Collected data

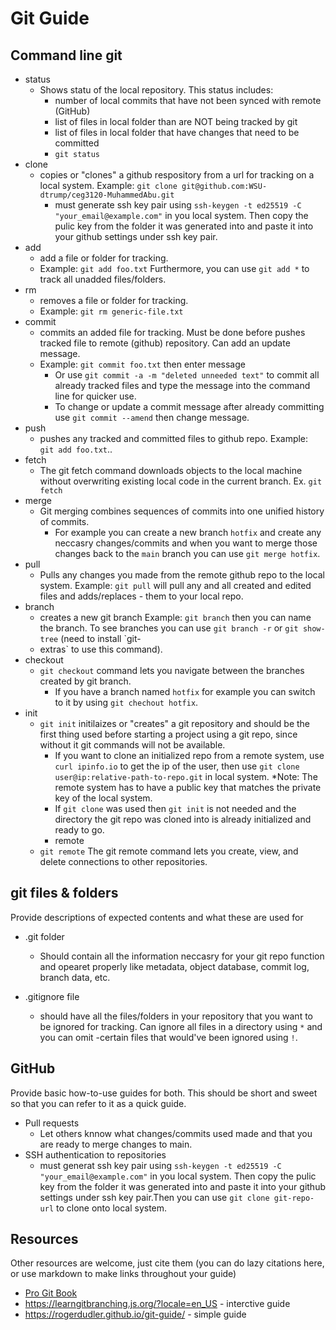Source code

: # Git Guide

## Command line git

- status
  - Shows statu of the local repository. This status includes:
    - number of local commits that have not been synced with remote (GitHub)
    - list of files in local folder than are NOT being tracked by git
    - list of files in local folder that have changes that need to be committed 
    - `git status`
- clone 
  - copies or "clones" a github respository from a url for tracking on a local system. Example: `git clone git@github.com:WSU-dtrump/ceg3120-MuhammedAbu.git`
    - must generate ssh key pair using `ssh-keygen -t ed25519 -C "your_email@example.com"` in you local system.  Then copy the pulic key from the folder it was generated into and paste it into your github settings under ssh key pair. 
- add
  - add a file or folder for tracking. 
  - Example: `git add foo.txt` Furthermore, you can use `git add *` to track all unadded files/folders. 
- rm
  - removes a file or folder for tracking.
  - Example: `git rm generic-file.txt`
- commit
  - commits an added file for tracking. Must be done before pushes tracked file to remote (github) repository. Can add an update message.
  - Example: `git commit foo.txt` then enter message 
    - Or use `git commit -a -m "deleted unneeded text"` to commit all already tracked files and type the message into the command line for quicker use.
    - To change or update a commit message after already committing use `git commit --amend` then change message. 
- push
  - pushes any tracked and committed files to github repo. Example: ` git add foo.txt`.. 
- fetch
  - The git fetch command downloads objects to the local machine without overwriting existing local code in the current branch. Ex. `git fetch`
- merge
  - Git merging combines sequences of commits into one unified history of commits. 
    - For example you can create a new branch `hotfix` and create any neccasry changes/commits and when you want to merge those changes back to the `main` branch you can use `git merge hotfix`. 
- pull
  - Pulls any changes you made from the remote github repo to the local system. Example: `git pull` will pull any and all created and edited files and adds/replaces     - them to your local repo. 
- branch
  - creates a new git branch Example: `git branch` then you can name the branch. To see branches you can use `git branch -r` or `git show-tree` (need to install `git-
  - extras` to use this command).
- checkout
  - `git checkout` command lets you navigate between the branches created by git branch.
    -  If you have a branch named `hotfix` for example you can switch to it by using `git chechout hotfix`.
- init
  - `git init` initilaizes or "creates" a git repository and should be the first thing used before starting a project using a git repo, since without it git commands will not be available.
    - If you want to clone an initialized repo from a remote system, use `curl ipinfo.io` to get the ip of the user, then use `git clone user@ip:relative-path-to-repo.git` in local system. *Note: The remote system has to have a public key that matches the private key of the local system.
    - If `git clone` was used then `git init` is not needed and the directory the git repo was cloned into is already initialized and ready to go.
    - remote
  - `git remote` The git remote command lets you create, view, and delete connections to other repositories.

## git files & folders

Provide descriptions of expected contents and what these are used for

- .git folder
  - Should contain all the information neccasry for your git repo function and opearet properly like metadata, object database, commit log, branch data, etc. 

- .gitignore file
  - should have all the files/folders in your repository that you want to be ignored for tracking. Can ignore all files in a directory using `*` and you can omit         -certain files that would've been ignored using `!`. 


## GitHub

Provide basic how-to-use guides for both.  This should be short and sweet so that you can refer to it as a quick guide.

- Pull requests
  - Let others knnow what changes/commits used made and that you are ready to merge changes to main. 
- SSH authentication to repositories
  - must generat ssh key pair using `ssh-keygen -t ed25519 -C "your_email@example.com"` in you local system. Then copy the pulic key from the folder it was generated into and paste it into your github settings under ssh key pair.Then you can use `git clone git-repo-url` to clone onto local system.  


## Resources
Other resources are welcome, just cite them (you can do lazy citations here, or use markdown to make links throughout your guide)

- [Pro Git Book](https://git-scm.com/book/en/v2)
- https://learngitbranching.js.org/?locale=en_US - interctive guide
- https://rogerdudler.github.io/git-guide/ - simple guide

# What to work on
Every line above in which the word "using" is present must be copied into the answer.

# Written answer
    - must generate ssh key pair using `ssh-keygen -t ed25519 -C "your_email@example.com"` in you local system.  Then copy the pulic key from the folder it was generated into and paste it into your github settings under ssh key pair. 
    -  If you have a branch named `hotfix` for example you can switch to it by using `git chechout hotfix`.
  - `git init` initilaizes or "creates" a git repository and should be the first thing used before starting a project using a git repo, since without it git commands will not be available.
  - should have all the files/folders in your repository that you want to be ignored for tracking. Can ignore all files in a directory using `*` and you can omit         -certain files that would've been ignored using `!`. 
  - must generat ssh key pair using `ssh-keygen -t ed25519 -C "your_email@example.com"` in you local system. Then copy the pulic key from the folder it was generated into and paste it into your github settings under ssh key pair.Then you can use `git clone git-repo-url` to clone onto local system.  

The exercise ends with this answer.